Hacker News new | ask | show | jobs
by suremarc 1422 days ago
My company offers a data feed over WebSocket that could reach 70MB/s if we allowed you to subscribe to the entire feed at once (we don’t). No one ever planned for it to handle that much data, but here we are. Because WebSocket servers do not scale horizontally we had to consume the entire feed on one machine. (Edit: ofc you can scale the # of clients handled, but not the data throughput!)

Initially our Go app could only manage reading 10MB/s from Kafka, which is pretty sad. After switching from Shopify’s “Sarama” Go library to librdkafka (a Kafka client written in C), as well as some other arcane optimizations, we were able to 20x our throughput and handle up to 200MB/s, despite the overhead of interop between C and Go. On top of this, we used a library that wrapped librdkafka in Go bindings (confluent-kafka-go) and it turned out to have a much simpler interface than Sarama, in addition to it outperforming Sarama 20x.

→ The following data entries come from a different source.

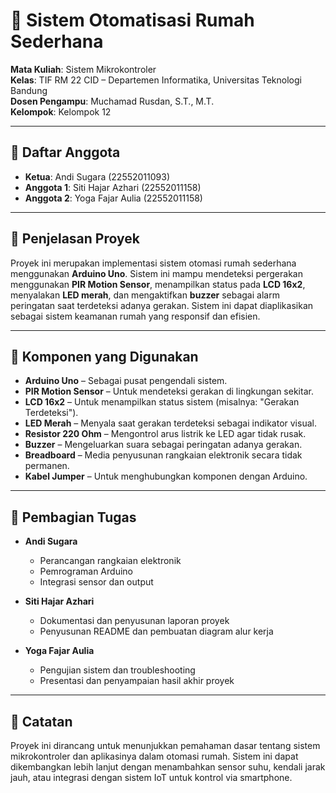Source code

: # 📡 Sistem Otomatisasi Rumah Sederhana

**Mata Kuliah**: Sistem Mikrokontroler  
**Kelas**: TIF RM 22 CID – Departemen Informatika, Universitas Teknologi Bandung  
**Dosen Pengampu**: Muchamad Rusdan, S.T., M.T.  
**Kelompok**: Kelompok 12

---

## 👥 Daftar Anggota

- **Ketua**: Andi Sugara (22552011093)  
- **Anggota 1**: Siti Hajar Azhari (22552011158)  
- **Anggota 2**: Yoga Fajar Aulia (22552011158)

---

## 📖 Penjelasan Proyek

Proyek ini merupakan implementasi sistem otomasi rumah sederhana menggunakan **Arduino Uno**. Sistem ini mampu mendeteksi pergerakan menggunakan **PIR Motion Sensor**, menampilkan status pada **LCD 16x2**, menyalakan **LED merah**, dan mengaktifkan **buzzer** sebagai alarm peringatan saat terdeteksi adanya gerakan. Sistem ini dapat diaplikasikan sebagai sistem keamanan rumah yang responsif dan efisien.

---

## 🧰 Komponen yang Digunakan

- **Arduino Uno** – Sebagai pusat pengendali sistem.  
- **PIR Motion Sensor** – Untuk mendeteksi gerakan di lingkungan sekitar.  
- **LCD 16x2** – Untuk menampilkan status sistem (misalnya: "Gerakan Terdeteksi").  
- **LED Merah** – Menyala saat gerakan terdeteksi sebagai indikator visual.  
- **Resistor 220 Ohm** – Mengontrol arus listrik ke LED agar tidak rusak.  
- **Buzzer** – Mengeluarkan suara sebagai peringatan adanya gerakan.  
- **Breadboard** – Media penyusunan rangkaian elektronik secara tidak permanen.  
- **Kabel Jumper** – Untuk menghubungkan komponen dengan Arduino.

---

## 🔧 Pembagian Tugas

- **Andi Sugara**  
  - Perancangan rangkaian elektronik  
  - Pemrograman Arduino  
  - Integrasi sensor dan output

- **Siti Hajar Azhari**  
  - Dokumentasi dan penyusunan laporan proyek  
  - Penyusunan README dan pembuatan diagram alur kerja

- **Yoga Fajar Aulia**  
  - Pengujian sistem dan troubleshooting  
  - Presentasi dan penyampaian hasil akhir proyek

---

## 📝 Catatan

Proyek ini dirancang untuk menunjukkan pemahaman dasar tentang sistem mikrokontroler dan aplikasinya dalam otomasi rumah. Sistem ini dapat dikembangkan lebih lanjut dengan menambahkan sensor suhu, kendali jarak jauh, atau integrasi dengan sistem IoT untuk kontrol via smartphone.
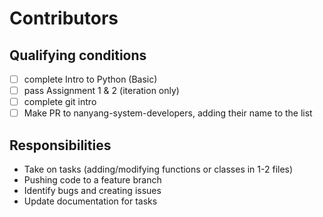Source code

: # Contributors

## Qualifying conditions

- [ ] complete Intro to Python (Basic)
- [ ] pass Assignment 1 & 2 (iteration only)
- [ ] complete git intro
- [ ] Make PR to nanyang-system-developers, adding their name to the list

## Responsibilities

- Take on tasks (adding/modifying functions or classes in 1-2 files)
- Pushing code to a feature branch
- Identify bugs and creating issues
- Update documentation for tasks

While we didn’t end up rewriting the thing in Rust, we did end up leveraging a library written in C for major performance wins, in a case where scaling out was not possible. And let us also remember that even when scaling horizontally is possible, it is not necessarily even desirable in all circumstances: distributed systems, aside from introducing some amount of overhead, are basically Pandora’s box wrt. failure modes.

2 comments

Go is nice but it certainly has its limitations. I've seen heavily optimized jvm based things run circles around the kind of numbers you are talking about. 70 MB/s is not a number that should scare anyone running things like Kafka at scale.

I've worked with Elasticsearch clusters indexing close to a million documents per second from kafka. That takes a lot of CPU, memory, bare metal, etc. and it taxes the JVM garbage collection quite a bit. But it can be done. We basically maxed out CPUs across 30 or so nodes. Basically, when you get close to maxing out the disk IO, you know you are doing a decent job.

People reach for C for a lot of reasons. And not always the right reasons. But if it works, it works. A big reason seems to simply be that interfacing with it from various other languages is pretty straightforward. That's why python developers don't worry about performance. They can always plug in something native if it becomes an issue.

Again, scaling out to 30 nodes was not an option for us. It had to run on a single machine, unlike the rest of our data pipeline. While 200MB/s is nowhere near the theoretical limit of our hardware, it is near what Kafka’s stress testing tools achieved in the same setup, particularly with our record size (100 bytes).
I am quite sure those arcane C optimizations are also possible in Go, it is a matter to learn how to properly use value types and the unsafe package.
I meant that we did optimizations in Go, on top of using a Kafka client written in C. When language constructs like channels degrade performance, and when goroutine scheduling takes 20% of your cpu time, it begs the question of whether you’re using the right tool for the job. If you are using unsafe to thwart the garbage collector, this is probably even more true.
Same reasoning applies to C when using inline Assembler then.